(INPUT DATA begins)

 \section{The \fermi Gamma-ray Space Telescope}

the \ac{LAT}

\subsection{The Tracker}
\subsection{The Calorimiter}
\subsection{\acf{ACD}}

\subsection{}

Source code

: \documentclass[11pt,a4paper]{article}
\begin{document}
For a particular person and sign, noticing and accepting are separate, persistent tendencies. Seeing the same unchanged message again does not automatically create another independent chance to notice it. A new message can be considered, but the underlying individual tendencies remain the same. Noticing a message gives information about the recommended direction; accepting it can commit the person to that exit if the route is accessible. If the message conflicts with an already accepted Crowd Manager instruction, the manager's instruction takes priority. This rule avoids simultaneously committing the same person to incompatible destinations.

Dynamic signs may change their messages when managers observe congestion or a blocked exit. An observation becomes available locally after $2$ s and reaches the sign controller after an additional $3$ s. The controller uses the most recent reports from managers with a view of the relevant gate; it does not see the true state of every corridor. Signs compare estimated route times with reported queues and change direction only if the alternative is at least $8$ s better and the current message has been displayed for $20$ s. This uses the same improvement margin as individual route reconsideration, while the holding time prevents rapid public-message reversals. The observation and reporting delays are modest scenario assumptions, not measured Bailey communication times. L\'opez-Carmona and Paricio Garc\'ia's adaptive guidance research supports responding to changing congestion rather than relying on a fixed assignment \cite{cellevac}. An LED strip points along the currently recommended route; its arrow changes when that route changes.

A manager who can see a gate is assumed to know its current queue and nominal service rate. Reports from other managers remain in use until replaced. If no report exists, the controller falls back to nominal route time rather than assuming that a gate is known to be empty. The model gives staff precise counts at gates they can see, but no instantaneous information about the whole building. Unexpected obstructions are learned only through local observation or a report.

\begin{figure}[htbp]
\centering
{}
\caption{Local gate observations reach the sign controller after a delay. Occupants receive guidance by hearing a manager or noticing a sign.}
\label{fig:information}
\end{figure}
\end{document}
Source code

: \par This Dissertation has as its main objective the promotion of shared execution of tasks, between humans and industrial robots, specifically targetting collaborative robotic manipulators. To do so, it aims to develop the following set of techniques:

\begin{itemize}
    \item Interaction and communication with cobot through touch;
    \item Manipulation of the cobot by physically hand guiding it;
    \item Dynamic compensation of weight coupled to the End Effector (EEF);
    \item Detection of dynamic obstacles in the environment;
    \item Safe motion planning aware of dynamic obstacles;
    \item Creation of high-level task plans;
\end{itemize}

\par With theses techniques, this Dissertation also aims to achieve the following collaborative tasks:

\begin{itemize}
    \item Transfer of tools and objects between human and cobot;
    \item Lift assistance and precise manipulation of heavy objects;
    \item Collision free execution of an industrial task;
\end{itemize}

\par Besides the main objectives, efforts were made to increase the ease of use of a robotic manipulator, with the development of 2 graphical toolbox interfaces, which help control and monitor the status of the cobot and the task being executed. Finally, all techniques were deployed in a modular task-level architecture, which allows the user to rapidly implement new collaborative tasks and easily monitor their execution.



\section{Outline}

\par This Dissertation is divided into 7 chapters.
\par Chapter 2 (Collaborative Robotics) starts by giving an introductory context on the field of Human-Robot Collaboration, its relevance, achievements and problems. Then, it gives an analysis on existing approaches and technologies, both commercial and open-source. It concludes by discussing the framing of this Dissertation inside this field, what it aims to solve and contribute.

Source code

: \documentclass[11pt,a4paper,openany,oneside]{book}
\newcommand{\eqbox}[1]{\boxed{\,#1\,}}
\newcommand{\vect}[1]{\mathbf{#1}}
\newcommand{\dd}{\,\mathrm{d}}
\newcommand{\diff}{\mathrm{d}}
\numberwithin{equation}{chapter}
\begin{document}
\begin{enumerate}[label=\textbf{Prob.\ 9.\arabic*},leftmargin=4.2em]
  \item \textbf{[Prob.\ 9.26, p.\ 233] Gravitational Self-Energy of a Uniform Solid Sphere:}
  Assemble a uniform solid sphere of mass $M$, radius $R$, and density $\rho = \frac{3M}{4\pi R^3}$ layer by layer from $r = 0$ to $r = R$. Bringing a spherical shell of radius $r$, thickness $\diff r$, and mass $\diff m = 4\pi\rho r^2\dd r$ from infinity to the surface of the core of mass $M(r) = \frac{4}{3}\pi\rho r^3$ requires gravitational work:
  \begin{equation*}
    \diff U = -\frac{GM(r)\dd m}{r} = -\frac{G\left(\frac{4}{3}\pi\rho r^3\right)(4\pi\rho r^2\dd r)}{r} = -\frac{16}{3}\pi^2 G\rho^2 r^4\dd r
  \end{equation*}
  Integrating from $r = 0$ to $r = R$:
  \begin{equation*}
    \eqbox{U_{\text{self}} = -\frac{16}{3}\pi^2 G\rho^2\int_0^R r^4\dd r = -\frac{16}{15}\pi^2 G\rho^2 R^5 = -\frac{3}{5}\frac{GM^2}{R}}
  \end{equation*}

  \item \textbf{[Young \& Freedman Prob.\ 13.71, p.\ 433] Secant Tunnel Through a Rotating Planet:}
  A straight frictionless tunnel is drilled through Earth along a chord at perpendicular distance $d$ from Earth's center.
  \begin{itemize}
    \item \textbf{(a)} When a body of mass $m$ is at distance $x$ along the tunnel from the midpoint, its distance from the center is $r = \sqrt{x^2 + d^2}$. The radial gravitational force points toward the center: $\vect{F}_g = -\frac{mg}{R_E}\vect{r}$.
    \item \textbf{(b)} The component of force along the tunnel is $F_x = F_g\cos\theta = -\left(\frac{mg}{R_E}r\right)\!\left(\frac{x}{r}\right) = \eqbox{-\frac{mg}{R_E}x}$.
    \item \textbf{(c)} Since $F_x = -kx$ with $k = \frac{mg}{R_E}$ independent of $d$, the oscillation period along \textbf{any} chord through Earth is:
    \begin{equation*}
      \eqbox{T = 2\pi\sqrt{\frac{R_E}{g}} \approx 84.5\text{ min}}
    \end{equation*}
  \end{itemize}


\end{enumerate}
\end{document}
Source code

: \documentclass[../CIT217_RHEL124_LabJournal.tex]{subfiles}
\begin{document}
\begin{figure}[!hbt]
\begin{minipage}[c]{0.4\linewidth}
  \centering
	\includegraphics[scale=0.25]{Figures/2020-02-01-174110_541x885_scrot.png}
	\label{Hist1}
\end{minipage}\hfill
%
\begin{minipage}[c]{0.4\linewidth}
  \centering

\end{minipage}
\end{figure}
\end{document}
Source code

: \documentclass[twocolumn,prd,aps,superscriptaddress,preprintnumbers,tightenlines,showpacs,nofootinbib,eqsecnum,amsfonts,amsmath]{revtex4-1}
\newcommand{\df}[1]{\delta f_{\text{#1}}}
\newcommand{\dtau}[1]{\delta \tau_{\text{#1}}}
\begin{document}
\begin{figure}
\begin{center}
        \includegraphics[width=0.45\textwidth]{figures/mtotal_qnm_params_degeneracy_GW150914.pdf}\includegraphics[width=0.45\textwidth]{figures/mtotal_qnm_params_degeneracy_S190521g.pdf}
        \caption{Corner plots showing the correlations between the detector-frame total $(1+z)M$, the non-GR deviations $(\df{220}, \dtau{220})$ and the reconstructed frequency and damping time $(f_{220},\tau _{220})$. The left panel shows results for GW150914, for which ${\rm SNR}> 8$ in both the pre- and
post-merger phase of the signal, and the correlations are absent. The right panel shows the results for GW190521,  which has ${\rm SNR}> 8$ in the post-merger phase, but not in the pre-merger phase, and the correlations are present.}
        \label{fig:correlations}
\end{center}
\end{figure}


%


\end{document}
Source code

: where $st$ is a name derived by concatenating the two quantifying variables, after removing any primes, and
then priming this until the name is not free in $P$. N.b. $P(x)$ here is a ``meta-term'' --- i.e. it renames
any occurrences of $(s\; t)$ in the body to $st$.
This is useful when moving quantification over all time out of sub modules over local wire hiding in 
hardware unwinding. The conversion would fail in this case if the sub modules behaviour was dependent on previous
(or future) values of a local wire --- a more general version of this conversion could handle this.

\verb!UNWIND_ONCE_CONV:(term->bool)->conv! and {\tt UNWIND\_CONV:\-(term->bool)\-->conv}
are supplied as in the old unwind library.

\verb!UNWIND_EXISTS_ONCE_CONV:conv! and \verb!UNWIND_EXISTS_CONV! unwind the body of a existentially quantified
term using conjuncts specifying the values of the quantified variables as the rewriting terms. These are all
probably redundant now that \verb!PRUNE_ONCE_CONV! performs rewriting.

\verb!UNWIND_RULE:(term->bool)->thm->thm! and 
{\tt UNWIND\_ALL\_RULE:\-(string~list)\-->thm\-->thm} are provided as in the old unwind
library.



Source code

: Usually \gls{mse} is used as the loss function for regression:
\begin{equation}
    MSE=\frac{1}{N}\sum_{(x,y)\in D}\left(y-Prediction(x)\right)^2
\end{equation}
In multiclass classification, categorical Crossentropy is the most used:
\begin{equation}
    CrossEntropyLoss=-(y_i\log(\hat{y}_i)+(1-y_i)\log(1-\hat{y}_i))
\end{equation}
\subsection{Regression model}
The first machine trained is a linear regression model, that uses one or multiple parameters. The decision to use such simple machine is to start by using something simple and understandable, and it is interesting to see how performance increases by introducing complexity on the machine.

(INPUT DATA ends)

**TASK OBJECTIVE:** Show the lines of the entries that include the string "body", copying each in full.

**WRITTEN SOLUTION:**
    \item \textbf{(a)} When a body of mass $m$ is at distance $x$ along the tunnel from the midpoint, its distance from the center is $r = \sqrt{x^2 + d^2}$. The radial gravitational force points toward the center: $\vect{F}_g = -\frac{mg}{R_E}\vect{r}$.
any occurrences of $(s\; t)$ in the body to $st$.
\verb!UNWIND_EXISTS_ONCE_CONV:conv! and \verb!UNWIND_EXISTS_CONV! unwind the body of a existentially quantified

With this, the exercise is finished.